THE PROBLEM: One range is to be output from the listing below, exactly as written: the line with "and deleting students." to the line with "Los datos de", both kept.

EXERCISE MATERIALS:
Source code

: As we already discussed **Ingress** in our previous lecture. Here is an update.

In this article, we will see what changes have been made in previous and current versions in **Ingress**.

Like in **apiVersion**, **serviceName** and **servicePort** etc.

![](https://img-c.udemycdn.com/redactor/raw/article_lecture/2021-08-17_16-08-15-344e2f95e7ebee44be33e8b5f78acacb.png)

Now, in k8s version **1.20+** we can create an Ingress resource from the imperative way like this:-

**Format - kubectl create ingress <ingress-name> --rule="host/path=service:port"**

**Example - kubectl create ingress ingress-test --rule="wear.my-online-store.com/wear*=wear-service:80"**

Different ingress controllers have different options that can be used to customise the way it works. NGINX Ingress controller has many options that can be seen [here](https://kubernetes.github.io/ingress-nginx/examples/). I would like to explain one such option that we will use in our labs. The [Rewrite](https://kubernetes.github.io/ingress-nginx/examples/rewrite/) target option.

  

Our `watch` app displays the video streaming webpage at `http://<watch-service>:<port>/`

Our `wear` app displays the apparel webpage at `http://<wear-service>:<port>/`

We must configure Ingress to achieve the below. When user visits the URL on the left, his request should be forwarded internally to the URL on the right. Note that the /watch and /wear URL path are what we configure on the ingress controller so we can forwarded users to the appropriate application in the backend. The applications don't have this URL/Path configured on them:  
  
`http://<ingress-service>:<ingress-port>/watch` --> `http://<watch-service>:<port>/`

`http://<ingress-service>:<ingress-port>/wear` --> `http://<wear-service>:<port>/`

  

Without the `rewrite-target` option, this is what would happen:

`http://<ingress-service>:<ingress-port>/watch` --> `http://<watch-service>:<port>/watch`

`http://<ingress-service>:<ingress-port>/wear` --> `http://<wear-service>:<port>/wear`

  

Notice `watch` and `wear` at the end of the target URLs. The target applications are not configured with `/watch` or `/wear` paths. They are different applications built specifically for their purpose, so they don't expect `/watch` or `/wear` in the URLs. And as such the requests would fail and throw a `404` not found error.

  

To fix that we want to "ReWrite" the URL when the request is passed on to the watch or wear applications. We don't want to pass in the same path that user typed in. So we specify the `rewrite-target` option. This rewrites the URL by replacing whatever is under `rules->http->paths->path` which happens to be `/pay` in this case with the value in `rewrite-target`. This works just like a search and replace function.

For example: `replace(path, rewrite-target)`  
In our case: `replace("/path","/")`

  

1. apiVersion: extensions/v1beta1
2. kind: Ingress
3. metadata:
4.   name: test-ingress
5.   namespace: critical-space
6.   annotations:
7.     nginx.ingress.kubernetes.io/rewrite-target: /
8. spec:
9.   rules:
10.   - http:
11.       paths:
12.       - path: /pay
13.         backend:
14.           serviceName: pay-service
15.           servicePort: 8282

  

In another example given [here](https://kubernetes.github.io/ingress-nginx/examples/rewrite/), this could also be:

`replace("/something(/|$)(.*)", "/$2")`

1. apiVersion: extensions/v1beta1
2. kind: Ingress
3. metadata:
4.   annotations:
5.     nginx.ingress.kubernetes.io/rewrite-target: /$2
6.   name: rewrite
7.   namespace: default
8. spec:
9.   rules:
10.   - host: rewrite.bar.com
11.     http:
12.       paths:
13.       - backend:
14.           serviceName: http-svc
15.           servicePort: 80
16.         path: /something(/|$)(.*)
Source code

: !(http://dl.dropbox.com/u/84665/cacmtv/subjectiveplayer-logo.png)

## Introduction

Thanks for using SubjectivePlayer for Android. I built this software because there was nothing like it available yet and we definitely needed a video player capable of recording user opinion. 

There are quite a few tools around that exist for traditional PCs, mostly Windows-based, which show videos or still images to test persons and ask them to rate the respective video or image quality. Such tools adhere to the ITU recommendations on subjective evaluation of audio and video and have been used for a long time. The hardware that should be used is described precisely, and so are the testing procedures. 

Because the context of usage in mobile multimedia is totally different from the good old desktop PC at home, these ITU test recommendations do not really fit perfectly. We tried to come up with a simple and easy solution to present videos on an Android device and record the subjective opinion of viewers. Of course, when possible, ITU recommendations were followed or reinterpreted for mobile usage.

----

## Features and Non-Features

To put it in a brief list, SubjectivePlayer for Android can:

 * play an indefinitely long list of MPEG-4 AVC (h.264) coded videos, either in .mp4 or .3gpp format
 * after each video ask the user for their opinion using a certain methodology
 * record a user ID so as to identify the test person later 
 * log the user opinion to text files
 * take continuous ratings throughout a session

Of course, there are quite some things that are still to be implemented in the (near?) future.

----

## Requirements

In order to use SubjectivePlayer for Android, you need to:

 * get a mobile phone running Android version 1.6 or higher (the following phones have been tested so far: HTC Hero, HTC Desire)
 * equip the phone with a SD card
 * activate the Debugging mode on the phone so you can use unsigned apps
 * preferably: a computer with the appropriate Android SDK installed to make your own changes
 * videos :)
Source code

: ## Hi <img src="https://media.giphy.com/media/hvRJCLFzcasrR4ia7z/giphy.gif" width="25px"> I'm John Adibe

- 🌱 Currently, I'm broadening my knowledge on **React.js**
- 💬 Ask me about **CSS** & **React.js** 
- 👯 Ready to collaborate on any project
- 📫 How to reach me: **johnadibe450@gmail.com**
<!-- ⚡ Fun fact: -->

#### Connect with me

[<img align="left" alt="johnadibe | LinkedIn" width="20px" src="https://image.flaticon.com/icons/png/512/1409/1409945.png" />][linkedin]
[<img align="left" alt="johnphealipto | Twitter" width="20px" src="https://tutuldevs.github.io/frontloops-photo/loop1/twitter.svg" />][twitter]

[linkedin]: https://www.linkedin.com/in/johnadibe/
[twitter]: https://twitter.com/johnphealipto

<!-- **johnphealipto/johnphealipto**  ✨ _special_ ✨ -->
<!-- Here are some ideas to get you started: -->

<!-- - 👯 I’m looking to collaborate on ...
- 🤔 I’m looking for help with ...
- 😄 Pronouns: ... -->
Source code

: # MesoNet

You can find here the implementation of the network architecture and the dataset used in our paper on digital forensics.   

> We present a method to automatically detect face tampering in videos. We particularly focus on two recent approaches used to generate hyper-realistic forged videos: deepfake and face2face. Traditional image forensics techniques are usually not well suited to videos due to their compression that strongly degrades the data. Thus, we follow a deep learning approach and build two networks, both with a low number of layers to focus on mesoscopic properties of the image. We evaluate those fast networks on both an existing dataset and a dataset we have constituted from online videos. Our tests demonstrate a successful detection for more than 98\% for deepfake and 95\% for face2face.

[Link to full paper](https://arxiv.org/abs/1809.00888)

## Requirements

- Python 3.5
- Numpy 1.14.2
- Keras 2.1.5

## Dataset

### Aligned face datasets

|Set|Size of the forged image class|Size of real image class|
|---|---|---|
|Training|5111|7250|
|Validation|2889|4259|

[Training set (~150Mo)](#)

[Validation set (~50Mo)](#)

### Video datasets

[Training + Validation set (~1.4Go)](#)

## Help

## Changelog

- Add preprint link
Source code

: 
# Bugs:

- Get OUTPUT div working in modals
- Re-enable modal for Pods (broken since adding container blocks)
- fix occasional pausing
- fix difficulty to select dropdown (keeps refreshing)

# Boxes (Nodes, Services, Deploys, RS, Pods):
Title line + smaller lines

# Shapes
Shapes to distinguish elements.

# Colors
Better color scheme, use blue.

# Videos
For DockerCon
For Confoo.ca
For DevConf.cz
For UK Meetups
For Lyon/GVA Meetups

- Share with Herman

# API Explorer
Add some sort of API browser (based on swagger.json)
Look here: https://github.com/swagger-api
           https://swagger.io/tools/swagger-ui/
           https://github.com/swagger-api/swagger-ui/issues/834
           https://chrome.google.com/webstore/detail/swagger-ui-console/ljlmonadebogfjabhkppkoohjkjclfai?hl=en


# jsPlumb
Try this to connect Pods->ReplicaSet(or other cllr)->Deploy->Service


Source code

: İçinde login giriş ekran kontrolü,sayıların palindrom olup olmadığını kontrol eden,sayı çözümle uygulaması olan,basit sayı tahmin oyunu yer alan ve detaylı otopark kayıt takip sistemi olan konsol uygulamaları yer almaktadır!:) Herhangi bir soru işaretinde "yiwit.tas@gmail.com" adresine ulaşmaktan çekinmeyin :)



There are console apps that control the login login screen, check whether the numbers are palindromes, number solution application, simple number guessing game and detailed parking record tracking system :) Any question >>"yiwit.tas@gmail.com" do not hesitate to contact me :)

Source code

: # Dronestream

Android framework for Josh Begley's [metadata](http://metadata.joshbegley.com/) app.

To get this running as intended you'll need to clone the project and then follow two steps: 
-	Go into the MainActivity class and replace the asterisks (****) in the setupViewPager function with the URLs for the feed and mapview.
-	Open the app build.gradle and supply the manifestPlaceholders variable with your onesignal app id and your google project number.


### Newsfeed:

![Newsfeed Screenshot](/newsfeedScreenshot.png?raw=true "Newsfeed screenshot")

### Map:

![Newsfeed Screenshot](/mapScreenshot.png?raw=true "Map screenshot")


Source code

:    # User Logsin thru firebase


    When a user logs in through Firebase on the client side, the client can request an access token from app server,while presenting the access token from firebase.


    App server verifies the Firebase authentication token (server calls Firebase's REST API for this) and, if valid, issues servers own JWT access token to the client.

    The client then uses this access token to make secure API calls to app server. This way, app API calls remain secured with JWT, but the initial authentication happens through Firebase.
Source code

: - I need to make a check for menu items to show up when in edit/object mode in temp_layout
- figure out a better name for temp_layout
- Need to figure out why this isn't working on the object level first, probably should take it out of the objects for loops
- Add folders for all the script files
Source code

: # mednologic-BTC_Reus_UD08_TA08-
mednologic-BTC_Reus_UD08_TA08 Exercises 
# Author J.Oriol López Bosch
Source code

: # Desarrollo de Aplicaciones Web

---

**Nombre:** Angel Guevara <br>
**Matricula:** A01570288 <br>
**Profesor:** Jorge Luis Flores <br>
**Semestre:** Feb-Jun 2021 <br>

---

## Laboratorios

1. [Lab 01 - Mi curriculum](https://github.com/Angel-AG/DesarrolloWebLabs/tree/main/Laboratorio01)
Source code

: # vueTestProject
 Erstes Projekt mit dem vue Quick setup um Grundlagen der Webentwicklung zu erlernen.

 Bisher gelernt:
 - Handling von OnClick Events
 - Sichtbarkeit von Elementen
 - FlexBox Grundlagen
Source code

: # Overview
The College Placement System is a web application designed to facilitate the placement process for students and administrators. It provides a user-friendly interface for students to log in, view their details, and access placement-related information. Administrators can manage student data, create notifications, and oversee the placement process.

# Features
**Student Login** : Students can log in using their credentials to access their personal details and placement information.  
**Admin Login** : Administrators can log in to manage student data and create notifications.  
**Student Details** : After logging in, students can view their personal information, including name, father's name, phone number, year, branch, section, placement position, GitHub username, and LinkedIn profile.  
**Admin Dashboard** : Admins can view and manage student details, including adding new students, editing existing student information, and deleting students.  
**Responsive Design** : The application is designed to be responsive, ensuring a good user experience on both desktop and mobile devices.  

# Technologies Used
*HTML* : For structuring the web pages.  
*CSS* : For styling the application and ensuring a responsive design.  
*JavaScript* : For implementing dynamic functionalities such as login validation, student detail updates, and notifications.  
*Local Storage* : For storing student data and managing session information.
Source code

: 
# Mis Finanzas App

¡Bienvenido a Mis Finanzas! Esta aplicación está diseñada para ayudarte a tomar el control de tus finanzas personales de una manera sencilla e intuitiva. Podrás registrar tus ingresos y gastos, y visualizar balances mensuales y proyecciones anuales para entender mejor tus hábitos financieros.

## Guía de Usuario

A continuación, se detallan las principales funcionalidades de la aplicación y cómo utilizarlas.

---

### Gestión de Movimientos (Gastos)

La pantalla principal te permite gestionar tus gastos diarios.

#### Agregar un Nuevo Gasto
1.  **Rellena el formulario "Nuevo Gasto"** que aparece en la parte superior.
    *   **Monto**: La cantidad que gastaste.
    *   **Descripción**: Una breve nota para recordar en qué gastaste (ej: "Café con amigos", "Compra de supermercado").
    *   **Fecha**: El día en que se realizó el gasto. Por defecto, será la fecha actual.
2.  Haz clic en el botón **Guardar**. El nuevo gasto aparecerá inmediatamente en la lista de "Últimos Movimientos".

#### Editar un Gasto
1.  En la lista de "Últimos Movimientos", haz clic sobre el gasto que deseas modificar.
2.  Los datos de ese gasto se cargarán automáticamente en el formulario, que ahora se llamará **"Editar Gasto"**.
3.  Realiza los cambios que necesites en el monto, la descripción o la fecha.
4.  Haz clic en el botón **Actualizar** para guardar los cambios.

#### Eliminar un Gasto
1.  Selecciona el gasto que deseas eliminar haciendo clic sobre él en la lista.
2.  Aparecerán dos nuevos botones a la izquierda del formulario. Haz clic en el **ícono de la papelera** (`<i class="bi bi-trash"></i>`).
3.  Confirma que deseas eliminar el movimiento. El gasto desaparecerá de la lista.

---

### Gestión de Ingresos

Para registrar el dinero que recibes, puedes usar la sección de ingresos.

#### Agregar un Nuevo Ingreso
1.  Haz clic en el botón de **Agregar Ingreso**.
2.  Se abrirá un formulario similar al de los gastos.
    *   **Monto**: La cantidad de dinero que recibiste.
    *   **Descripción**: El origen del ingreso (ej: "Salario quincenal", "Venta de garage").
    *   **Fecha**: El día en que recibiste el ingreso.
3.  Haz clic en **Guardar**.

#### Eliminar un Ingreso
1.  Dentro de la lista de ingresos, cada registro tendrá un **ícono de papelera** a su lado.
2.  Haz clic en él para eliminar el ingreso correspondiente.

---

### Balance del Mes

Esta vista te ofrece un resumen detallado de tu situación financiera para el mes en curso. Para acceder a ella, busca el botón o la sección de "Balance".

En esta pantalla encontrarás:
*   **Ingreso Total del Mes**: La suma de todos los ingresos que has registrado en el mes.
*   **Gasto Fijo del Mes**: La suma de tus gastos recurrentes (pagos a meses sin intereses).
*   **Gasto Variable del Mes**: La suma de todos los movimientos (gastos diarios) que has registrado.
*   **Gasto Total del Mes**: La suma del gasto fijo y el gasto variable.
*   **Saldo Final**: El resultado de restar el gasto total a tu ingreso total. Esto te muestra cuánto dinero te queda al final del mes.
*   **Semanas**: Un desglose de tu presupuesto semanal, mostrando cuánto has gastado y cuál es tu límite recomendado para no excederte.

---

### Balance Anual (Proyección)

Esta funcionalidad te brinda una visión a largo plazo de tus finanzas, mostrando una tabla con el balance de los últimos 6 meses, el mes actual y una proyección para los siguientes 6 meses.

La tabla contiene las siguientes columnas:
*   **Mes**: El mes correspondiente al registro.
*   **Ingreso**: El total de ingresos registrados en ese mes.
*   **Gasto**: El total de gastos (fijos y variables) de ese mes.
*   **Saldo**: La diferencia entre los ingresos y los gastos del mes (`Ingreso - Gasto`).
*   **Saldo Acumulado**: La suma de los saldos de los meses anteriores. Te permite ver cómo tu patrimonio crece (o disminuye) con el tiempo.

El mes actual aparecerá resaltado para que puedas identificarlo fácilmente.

PROBLEM SOLUTION:
**Admin Dashboard** : Admins can view and manage student details, including adding new students, editing existing student information, and deleting students.  
**Responsive Design** : The application is designed to be responsive, ensuring a good user experience on both desktop and mobile devices.  

# Technologies Used
*HTML* : For structuring the web pages.  
*CSS* : For styling the application and ensuring a responsive design.  
*JavaScript* : For implementing dynamic functionalities such as login validation, student detail updates, and notifications.  
*Local Storage* : For storing student data and managing session information.
Source code

: 
# Mis Finanzas App

¡Bienvenido a Mis Finanzas! Esta aplicación está diseñada para ayudarte a tomar el control de tus finanzas personales de una manera sencilla e intuitiva. Podrás registrar tus ingresos y gastos, y visualizar balances mensuales y proyecciones anuales para entender mejor tus hábitos financieros.

## Guía de Usuario

A continuación, se detallan las principales funcionalidades de la aplicación y cómo utilizarlas.

---

### Gestión de Movimientos (Gastos)

La pantalla principal te permite gestionar tus gastos diarios.

#### Agregar un Nuevo Gasto
1.  **Rellena el formulario "Nuevo Gasto"** que aparece en la parte superior.
    *   **Monto**: La cantidad que gastaste.
    *   **Descripción**: Una breve nota para recordar en qué gastaste (ej: "Café con amigos", "Compra de supermercado").
    *   **Fecha**: El día en que se realizó el gasto. Por defecto, será la fecha actual.
2.  Haz clic en el botón **Guardar**. El nuevo gasto aparecerá inmediatamente en la lista de "Últimos Movimientos".

#### Editar un Gasto
1.  En la lista de "Últimos Movimientos", haz clic sobre el gasto que deseas modificar.
2.  Los datos de ese gasto se cargarán automáticamente en el formulario, que ahora se llamará **"Editar Gasto"**.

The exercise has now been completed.